(Collected data)
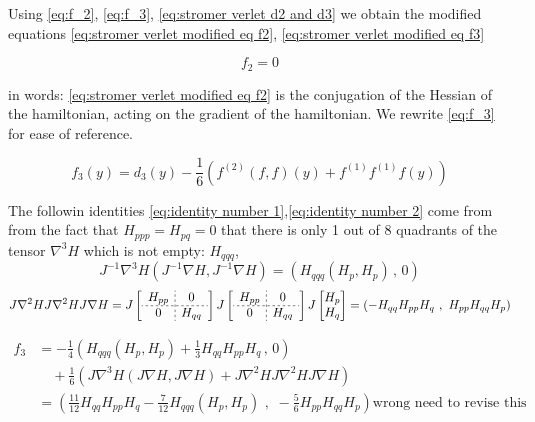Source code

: \documentclass[12pt]{article}
\begin{document}
Using \eqref{eq:f_2}, \eqref{eq:f_3}, \eqref{eq:stromer verlet d2 and d3} we obtain the modified equations \eqref{eq:stromer verlet modified eq f2}, \eqref{eq:stromer verlet modified eq f3}

\begin{equation}\label{eq:stromer verlet modified eq f2}
    f_2 = 0
\end{equation}

in words: \eqref{eq:stromer verlet modified eq f2} is the conjugation of the Hessian of the hamiltonian, acting on the gradient of the hamiltonian. We rewrite \eqref{eq:f_3} for ease of reference.

$$f_3(y) = d_3(y) - \frac{1}{6}\left( f^{(2)} (f , f)(y) + f^{(1)} f^{(1)} f(y) \right)$$

The followin identities \eqref{eq:identity number 1},\eqref{eq:identity number 2} come from from the fact that $H_{ppp} = H_{pq} = 0$ that there is only 1 out of 8 quadrants of the tensor $\nabla^3H$ which is not empty: $H_{qqq}$, 
\begin{equation}\label{eq:identity number 1}
    J^{-1}\nabla^3 H(J^{-1}\nabla H,J^{-1}\nabla H) = (H_{qqq}(H_p,H_p) \,,\, 0)
\end{equation}
\begin{equation}\label{eq:identity number 2}
    J\nabla^2HJ\nabla^2HJ\nabla H = J\left[\begin{array}{c;{2pt/2pt}c} H_{pp} & 0 \\ \hdashline[2pt/2pt] 0 & H_{qq}\end{array}\right] J\left[\begin{array}{c;{2pt/2pt}c} H_{pp} & 0 \\ \hdashline[2pt/2pt] 0 & H_{qq}\end{array} \right] J \begin{bmatrix} H_p \\ H_q \end{bmatrix}
    = \left( -H_{qq}H_{pp}H_q\,\,,\,\, H_{pp}H_{qq}H_p \right)
\end{equation}

\begin{equation}\label{eq:stromer verlet modified eq f3}
\begin{split}
    f_3 & = -\frac{1}{4}\left( H_{qqq}(H_p,H_p) + \frac{1}{3}H_{qq}H_{pp}H_q \,,\, 0\right)\\
    &\quad +\frac{1}{6} \left(J\nabla^3 H(J\nabla H,J\nabla H) + J\nabla^2HJ\nabla^2HJ\nabla H \right)\\
    & = \left( \frac{11}{12}H_{qq}H_{pp}H_q -\frac{7}{12} H_{qqq}(H_p,H_p) \,\,,\,\, - \frac{5}{6}H_{pp}H_{qq}H_p \right)  \text{wrong need to revise this}
\end{split}
\end{equation}
\end{document}
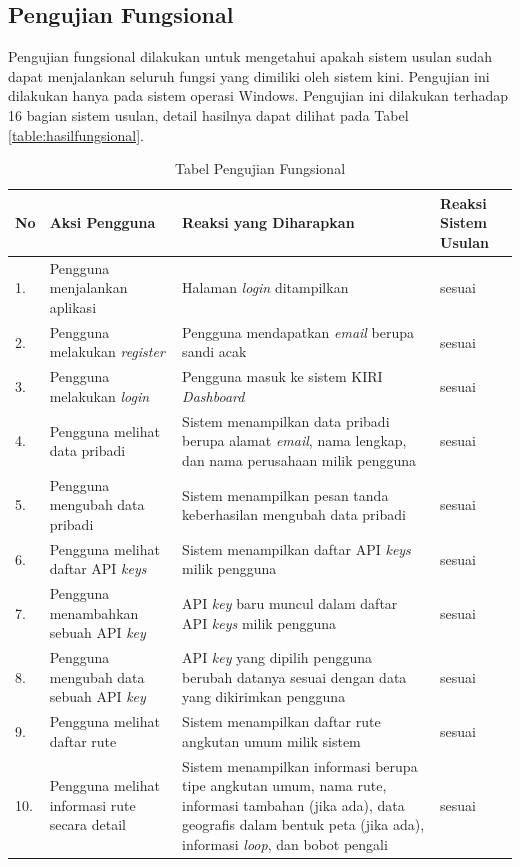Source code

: \subsection{Pengujian Fungsional}
\label{sec:pengujianfungsional}
Pengujian fungsional dilakukan untuk mengetahui apakah sistem usulan sudah dapat menjalankan seluruh fungsi yang dimiliki oleh sistem kini. Pengujian ini dilakukan hanya pada sistem operasi Windows. Pengujian ini dilakukan terhadap 16 bagian sistem usulan, detail hasilnya dapat dilihat pada Tabel \ref{table:hasilfungsional}.

\begin{table}[H]
	\centering
	\caption{Tabel Pengujian Fungsional}
		\begin{tabular}{|p{0.37cm}| p{3.5cm}| p{7cm}| p{2.5cm}|} \hline
		No & Aksi Pengguna	& Reaksi yang Diharapkan & Reaksi Sistem Usulan \\ \hline
		1. & Pengguna menjalankan aplikasi & Halaman \textit{login} ditampilkan & sesuai \\ \hline
		2. & Pengguna melakukan \textit{register} & Pengguna mendapatkan \textit{email} berupa sandi acak & sesuai \\ \hline
		3. & Pengguna melakukan \textit{login} & Pengguna masuk ke sistem KIRI \textit{Dashboard} & sesuai	\\ \hline
		4. & Pengguna melihat data pribadi & Sistem menampilkan data pribadi berupa alamat \textit{email}, nama lengkap, dan nama perusahaan milik pengguna & sesuai \\ \hline
		5. & Pengguna mengubah data pribadi & Sistem menampilkan pesan tanda keberhasilan mengubah data pribadi & sesuai\\ \hline
		6. & Pengguna melihat daftar API \textit{keys} & Sistem menampilkan daftar API \textit{keys} milik pengguna & sesuai \\ \hline
		7. & Pengguna menambahkan sebuah API \textit{key} & API \textit{key} baru muncul dalam daftar API \textit{keys} milik pengguna & sesuai \\ \hline
		8. & Pengguna mengubah data sebuah API \textit{key} & API \textit{key} yang dipilih pengguna berubah datanya sesuai dengan data yang dikirimkan pengguna & sesuai \\ \hline
		9. & Pengguna melihat daftar rute & Sistem menampilkan daftar rute angkutan umum milik sistem & sesuai \\ \hline
		10. & Pengguna melihat informasi rute secara detail & Sistem menampilkan informasi berupa tipe angkutan umum, nama rute, informasi tambahan (jika ada), data geografis dalam bentuk peta (jika ada), informasi \textit{loop}, dan bobot pengali & sesuai \\ \hline

\end{tabular}
\end{table}
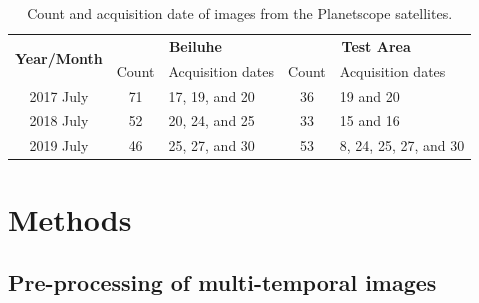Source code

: \documentclass[authoryear,preprint,review,12pt]{elsarticle}
\begin{document}
\begin{table}[ht]
\footnotesize
\caption{Count and acquisition date of images from the Planetscope satellites.}
\label{table_image_list}
\centering
\begin{tabular}{c  c  m{2.5cm}   c m{3.0cm} }
\toprule
 \multirow{2}{*}{ \textbf{Year/Month}}  & \multicolumn{2}{c}{ \textbf{Beiluhe}} &  \multicolumn{2}{c}{ \textbf{Test Area}}\\
 & Count & Acquisition dates & Count & Acquisition dates \\
\midrule
 2017 July & 71 & 17, 19, and 20 & 36 & 19 and 20 \\
 2018 July & 52 & 20, 24, and 25 & 33 & 15 and 16 \\
 2019 July & 46 & 25, 27, and 30 & 53 &  8, 24, 25, 27, and 30\\

\bottomrule
\end{tabular}

\end{table}


\section{Methods}
\label{sec_meth}



\subsection{Pre-processing of multi-temporal images}
\label{sec_preprocessing}
\end{document}
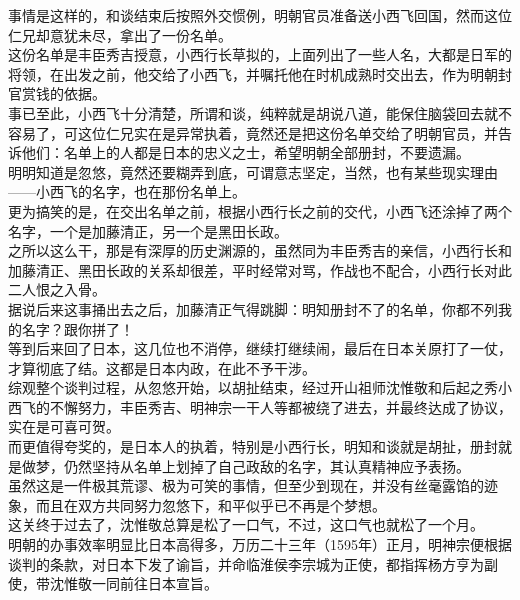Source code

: \begin{multicols}{\theparacolNo}
事情是这样的，和谈结束后按照外交惯例，明朝官员准备送小西飞回国，然而这位仁兄却意犹未尽，拿出了一份名单。\\

这份名单是丰臣秀吉授意，小西行长草拟的，上面列出了一些人名，大都是日军的将领，在出发之前，他交给了小西飞，并嘱托他在时机成熟时交出去，作为明朝封官赏钱的依据。\\

事已至此，小西飞十分清楚，所谓和谈，纯粹就是胡说八道，能保住脑袋回去就不容易了，可这位仁兄实在是异常执着，竟然还是把这份名单交给了明朝官员，并告诉他们：名单上的人都是日本的忠义之士，希望明朝全部册封，不要遗漏。\\

明明知道是忽悠，竟然还要糊弄到底，可谓意志坚定，当然，也有某些现实理由——小西飞的名字，也在那份名单上。\\

更为搞笑的是，在交出名单之前，根据小西行长之前的交代，小西飞还涂掉了两个名字，一个是加藤清正，另一个是黑田长政。\\

之所以这么干，那是有深厚的历史渊源的，虽然同为丰臣秀吉的亲信，小西行长和加藤清正、黑田长政的关系却很差，平时经常对骂，作战也不配合，小西行长对此二人恨之入骨。\\

据说后来这事捅出去之后，加藤清正气得跳脚：明知册封不了的名单，你都不列我的名字？跟你拼了！\\

等到后来回了日本，这几位也不消停，继续打继续闹，最后在日本关原打了一仗，才算彻底了结。这都是日本内政，在此不予干涉。\\

综观整个谈判过程，从忽悠开始，以胡扯结束，经过开山祖师沈惟敬和后起之秀小西飞的不懈努力，丰臣秀吉、明神宗一干人等都被绕了进去，并最终达成了协议，实在是可喜可贺。\\

而更值得夸奖的，是日本人的执着，特别是小西行长，明知和谈就是胡扯，册封就是做梦，仍然坚持从名单上划掉了自己政敌的名字，其认真精神应予表扬。\\

虽然这是一件极其荒谬、极为可笑的事情，但至少到现在，并没有丝毫露馅的迹象，而且在双方共同努力忽悠下，和平似乎已不再是个梦想。\\

这关终于过去了，沈惟敬总算是松了一口气，不过，这口气也就松了一个月。\\

明朝的办事效率明显比日本高得多，万历二十三年（1595年）正月，明神宗便根据谈判的条款，对日本下发了谕旨，并命临淮侯李宗城为正使，都指挥杨方亨为副使，带沈惟敬一同前往日本宣旨。\\


\end{multicols}
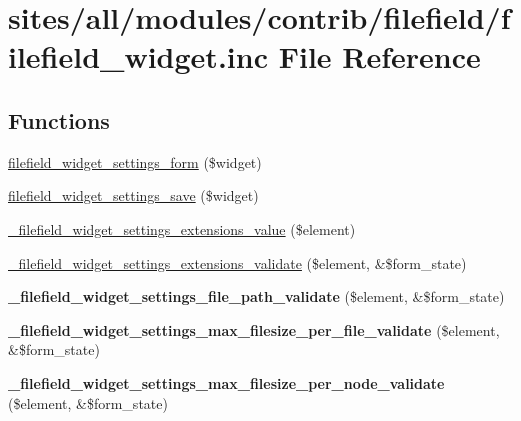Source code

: \hypertarget{filefield__widget_8inc}{
\section{sites/all/modules/contrib/filefield/filefield\_\-widget.inc File Reference}
\label{filefield__widget_8inc}
}
\subsection*{Functions}
\begin{CompactItemize}
\item 
\hyperlink{filefield__widget_8inc_bc36ff4a1ee9c352319ca022556d9f20}{filefield\_\-widget\_\-settings\_\-form} (\$widget)
\item 
\hyperlink{filefield__widget_8inc_aacc98c07dfd3a814c8d32146579c062}{filefield\_\-widget\_\-settings\_\-save} (\$widget)
\item 
\hyperlink{filefield__widget_8inc_a6d640500605541cbd124455806e05a1}{\_\-filefield\_\-widget\_\-settings\_\-extensions\_\-value} (\$element)
\item 
\hyperlink{filefield__widget_8inc_016c555f0ce2e7f71d2b371af07ec4c8}{\_\-filefield\_\-widget\_\-settings\_\-extensions\_\-validate} (\$element, \&\$form\_\-state)
\item 
\hypertarget{filefield__widget_8inc_570e364a87d2b6506fa1752169d4219e}{
\textbf{\_\-filefield\_\-widget\_\-settings\_\-file\_\-path\_\-validate} (\$element, \&\$form\_\-state)}
\label{filefield__widget_8inc_570e364a87d2b6506fa1752169d4219e}

\item 
\hypertarget{filefield__widget_8inc_0d28b4cd0d6b8bdc5350e69b1b7f19a4}{
\textbf{\_\-filefield\_\-widget\_\-settings\_\-max\_\-filesize\_\-per\_\-file\_\-validate} (\$element, \&\$form\_\-state)}
\label{filefield__widget_8inc_0d28b4cd0d6b8bdc5350e69b1b7f19a4}

\item 
\hypertarget{filefield__widget_8inc_619ea7c27a2b9b9e047579e5381545fc}{
\textbf{\_\-filefield\_\-widget\_\-settings\_\-max\_\-filesize\_\-per\_\-node\_\-validate} (\$element, \&\$form\_\-state)}
\label{filefield__widget_8inc_619ea7c27a2b9b9e047579e5381545fc}


\end{CompactItemize}
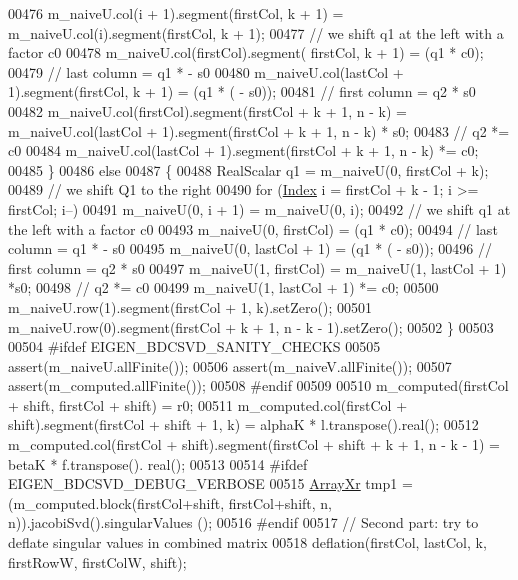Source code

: \begin{DoxyCode}
00476       m\_naiveU.col(i + 1).segment(firstCol, k + 1) = m\_naiveU.col(i).segment(firstCol, k + 1);
00477     \textcolor{comment}{// we shift q1 at the left with a factor c0}
00478     m\_naiveU.col(firstCol).segment( firstCol, k + 1) = (q1 * c0);
00479     \textcolor{comment}{// last column = q1 * - s0}
00480     m\_naiveU.col(lastCol + 1).segment(firstCol, k + 1) = (q1 * ( - s0));
00481     \textcolor{comment}{// first column = q2 * s0}
00482     m\_naiveU.col(firstCol).segment(firstCol + k + 1, n - k) = m\_naiveU.col(lastCol + 1).segment(firstCol + 
      k + 1, n - k) * s0; 
00483     \textcolor{comment}{// q2 *= c0}
00484     m\_naiveU.col(lastCol + 1).segment(firstCol + k + 1, n - k) *= c0;
00485   \} 
00486   \textcolor{keywordflow}{else} 
00487   \{
00488     RealScalar q1 = m\_naiveU(0, firstCol + k);
00489     \textcolor{comment}{// we shift Q1 to the right}
00490     \textcolor{keywordflow}{for} (\hyperlink{namespace_eigen_a62e77e0933482dafde8fe197d9a2cfde}{Index} i = firstCol + k - 1; i >= firstCol; i--) 
00491       m\_naiveU(0, i + 1) = m\_naiveU(0, i);
00492     \textcolor{comment}{// we shift q1 at the left with a factor c0}
00493     m\_naiveU(0, firstCol) = (q1 * c0);
00494     \textcolor{comment}{// last column = q1 * - s0}
00495     m\_naiveU(0, lastCol + 1) = (q1 * ( - s0));
00496     \textcolor{comment}{// first column = q2 * s0}
00497     m\_naiveU(1, firstCol) = m\_naiveU(1, lastCol + 1) *s0; 
00498     \textcolor{comment}{// q2 *= c0}
00499     m\_naiveU(1, lastCol + 1) *= c0;
00500     m\_naiveU.row(1).segment(firstCol + 1, k).setZero();
00501     m\_naiveU.row(0).segment(firstCol + k + 1, n - k - 1).setZero();
00502   \}
00503   
00504 \textcolor{preprocessor}{#ifdef EIGEN\_BDCSVD\_SANITY\_CHECKS}
00505   assert(m\_naiveU.allFinite());
00506   assert(m\_naiveV.allFinite());
00507   assert(m\_computed.allFinite());
00508 \textcolor{preprocessor}{#endif}
00509   
00510   m\_computed(firstCol + shift, firstCol + shift) = r0;
00511   m\_computed.col(firstCol + shift).segment(firstCol + shift + 1, k) = alphaK * l.transpose().real();
00512   m\_computed.col(firstCol + shift).segment(firstCol + shift + k + 1, n - k - 1) = betaK * f.transpose().
      real();
00513 
00514 \textcolor{preprocessor}{#ifdef EIGEN\_BDCSVD\_DEBUG\_VERBOSE}
00515   \hyperlink{group___core___module}{ArrayXr} tmp1 = (m\_computed.block(firstCol+shift, firstCol+shift, n, n)).jacobiSvd().singularValues
      ();
00516 \textcolor{preprocessor}{#endif}
00517   \textcolor{comment}{// Second part: try to deflate singular values in combined matrix}
00518   deflation(firstCol, lastCol, k, firstRowW, firstColW, shift);

\end{DoxyCode}
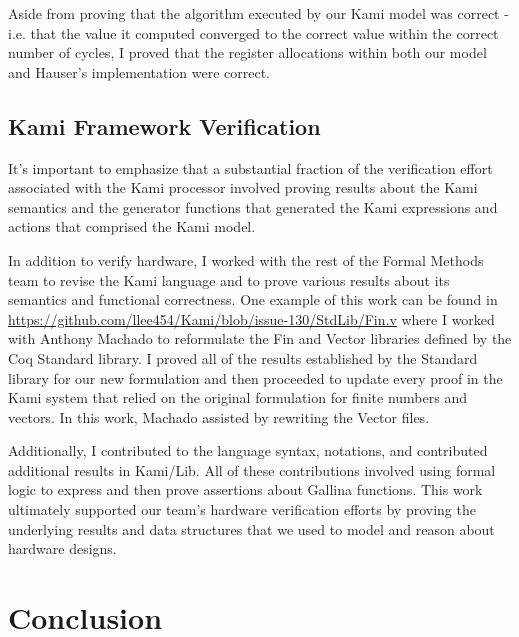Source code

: \documentclass[10pt,a4paper]{article}
\begin{document}
Aside from proving that the algorithm executed by our Kami model was correct - i.e. that the value it computed converged to the correct value within the correct number of cycles, I proved that the register allocations within both our model and Hauser’s implementation were correct.

\subsection{Kami Framework Verification}

It’s important to emphasize that a substantial fraction of the verification effort associated with the Kami processor involved proving results about the Kami semantics and the generator functions that generated the Kami expressions and actions that comprised the Kami model. 

In addition to verify hardware, I worked with the rest of the Formal Methods team to revise the Kami language and to prove various results about its semantics and functional correctness. One example of this work can be found in \url{https://github.com/llee454/Kami/blob/issue-130/StdLib/Fin.v} where I worked with Anthony Machado to reformulate the Fin and Vector libraries defined by the Coq Standard library. I proved all of the results established by the Standard library for our new formulation and then proceeded to update every proof in the Kami system that relied on the original formulation for finite numbers and vectors. In this work, Machado assisted by rewriting the Vector files.

Additionally, I contributed to the language syntax, notations, and contributed additional results in Kami/Lib. All of these contributions involved using formal logic to express and then prove assertions about Gallina functions. This work ultimately supported our team’s hardware verification efforts by proving the underlying results and data structures that we used to model and reason about hardware designs.

\section{Conclusion}
\end{document}
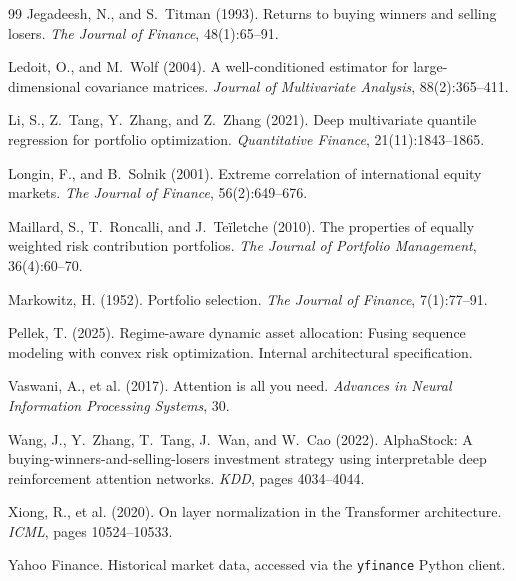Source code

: \documentclass[11pt]{article}
\begin{document}
\begin{thebibliography}{99}
Jegadeesh, N., and S.~Titman (1993).
\newblock Returns to buying winners and selling losers.
\newblock \emph{The Journal of Finance}, 48(1):65--91.

Ledoit, O., and M.~Wolf (2004).
\newblock A well-conditioned estimator for large-dimensional covariance matrices.
\newblock \emph{Journal of Multivariate Analysis}, 88(2):365--411.

Li, S., Z.~Tang, Y.~Zhang, and Z.~Zhang (2021).
\newblock Deep multivariate quantile regression for portfolio optimization.
\newblock \emph{Quantitative Finance}, 21(11):1843--1865.

Longin, F., and B.~Solnik (2001).
\newblock Extreme correlation of international equity markets.
\newblock \emph{The Journal of Finance}, 56(2):649--676.

Maillard, S., T.~Roncalli, and J.~Te\"iletche (2010).
\newblock The properties of equally weighted risk contribution portfolios.
\newblock \emph{The Journal of Portfolio Management}, 36(4):60--70.

Markowitz, H. (1952).
\newblock Portfolio selection.
\newblock \emph{The Journal of Finance}, 7(1):77--91.

Pellek, T. (2025).
\newblock Regime-aware dynamic asset allocation: Fusing sequence modeling with convex risk optimization.
\newblock Internal architectural specification.

Vaswani, A., et al. (2017).
\newblock Attention is all you need.
\newblock \emph{Advances in Neural Information Processing Systems}, 30.

Wang, J., Y.~Zhang, T.~Tang, J.~Wan, and W.~Cao (2022).
\newblock AlphaStock: A buying-winners-and-selling-losers investment strategy
using interpretable deep reinforcement attention networks.
\newblock \emph{KDD}, pages 4034--4044.

Xiong, R., et al. (2020).
\newblock On layer normalization in the Transformer architecture.
\newblock \emph{ICML}, pages 10524--10533.

Yahoo Finance.
\newblock Historical market data, accessed via the \texttt{yfinance} Python client.

\end{thebibliography}
\end{document}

**How to complete this task**
Write out each line exactly, starting with the line that contains "in Neural Information" and stopping after the last line of the data.

**Final answer**
\newblock \emph{Advances in Neural Information Processing Systems}, 30.

Wang, J., Y.~Zhang, T.~Tang, J.~Wan, and W.~Cao (2022).
\newblock AlphaStock: A buying-winners-and-selling-losers investment strategy
using interpretable deep reinforcement attention networks.
\newblock \emph{KDD}, pages 4034--4044.

Xiong, R., et al. (2020).
\newblock On layer normalization in the Transformer architecture.
\newblock \emph{ICML}, pages 10524--10533.

Yahoo Finance.
\newblock Historical market data, accessed via the \texttt{yfinance} Python client.

\end{thebibliography}
\end{document}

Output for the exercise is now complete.